**Exercise instructions**: Your answer must be a single number: how many lines of the data include "pomocí".

Source texts of formatted documents
"""

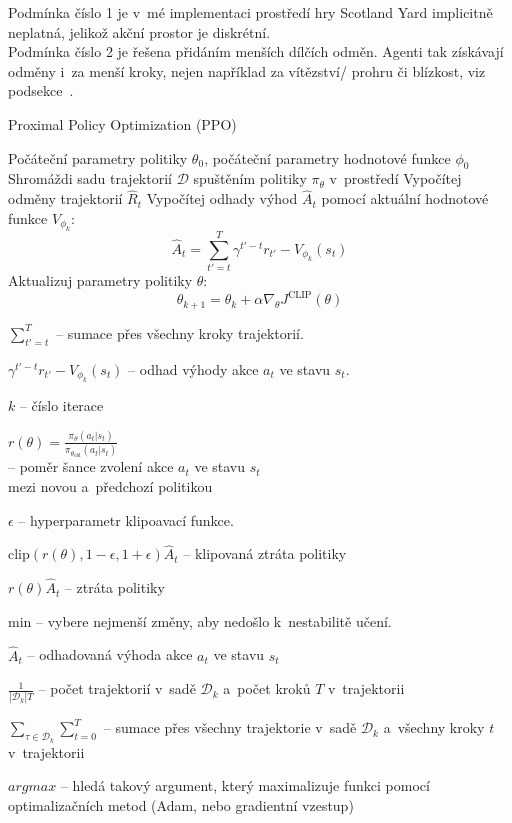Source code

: Podmínka číslo 1 je v~mé implementaci prostředí hry Scotland Yard implicitně neplatná, jelikož akční prostor je diskrétní.\\
Podmínka číslo 2 je řešena přidáním menších dílčích odměn.
Agenti tak získávají odměny i~za menší kroky, nejen například za vítězství/ prohru či blízkost, viz podsekce~.\\

\pagebreak

\begin{algorithm}
  \caption{Proximal Policy Optimization (PPO)}
  \begin{algorithmic}[1]
  \State Počáteční parametry politiky $\theta_0$, počáteční parametry hodnotové funkce $\phi_0$
      \State Shromáždi sadu trajektorií $\mathcal{D}$ spuštěním politiky $\pi_\theta$ v~prostředí
      \State Vypočítej odměny trajektorií $\hat{R}_t$
      \State Vypočítej odhady výhod $\hat{A}_t$ pomocí aktuální hodnotové funkce $V_{\phi_k}$:
      \[
      \hat{A}_t = \sum_{t'=t}^T \gamma^{t'-t} r_{t'} - V_{\phi_k}(s_t)
      \]
      \State Aktualizuj parametry politiky $\theta$:
      \[
        \theta_{k+1} = \theta_k + \alpha \nabla_\theta J^{\text{CLIP}}(\theta)
      \]
    \EndFor
  \end{algorithmic}
  \end{algorithm}
  \begin{myitemize}
    \item $\sum_{t'=t}^T$ -- sumace přes všechny kroky trajektorií.
    \item $\gamma^{t'-t} r_{t'} - V_{\phi_k}(s_t)$ -- odhad výhody akce $a_t$ ve stavu $s_t$.
    \item $k$ -- číslo iterace
    \item $r(\theta) = \frac{\pi_\theta(a_t|s_t)}{\pi_{\theta_{\text{old}}}(a_t|s_t)}$\\ -- poměr šance zvolení akce $a_t$ ve stavu $s_t$ \\ mezi novou a~předchozí politikou
    \item $\epsilon$ -- hyperparametr klipoavací funkce.
    \item $\text{clip}(r(\theta), 1-\epsilon, 1+\epsilon) \hat{A}_t$ -- klipovaná ztráta politiky
    \item $r(\theta) \hat{A}_t$ -- ztráta politiky
    \item min --  vybere nejmenší změny, aby nedošlo k~nestabilitě učení.
    \item $\hat{A}_t$ -- odhadovaná výhoda akce $a_t$ ve stavu $s_t$
    \item $\frac{1}{\left|\mathcal{D}_k\right|T}$ -- počet trajektorií v~sadě $\mathcal{D}_k$ a~počet kroků $T$ v~trajektorii
    \item $\displaystyle\sum_{\tau \in \mathcal{D}_k} \sum_{t=0}^T$ -- sumace přes všechny trajektorie v~sadě $\mathcal{D}_k$ a~všechny kroky $t$ v~trajektorii
    \item $argmax$ -- hledá takový argument, který maximalizuje funkci pomocí optimalizačních metod (Adam, nebo gradientní vzestup)
\end{myitemize}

"""

**Task solution**: 2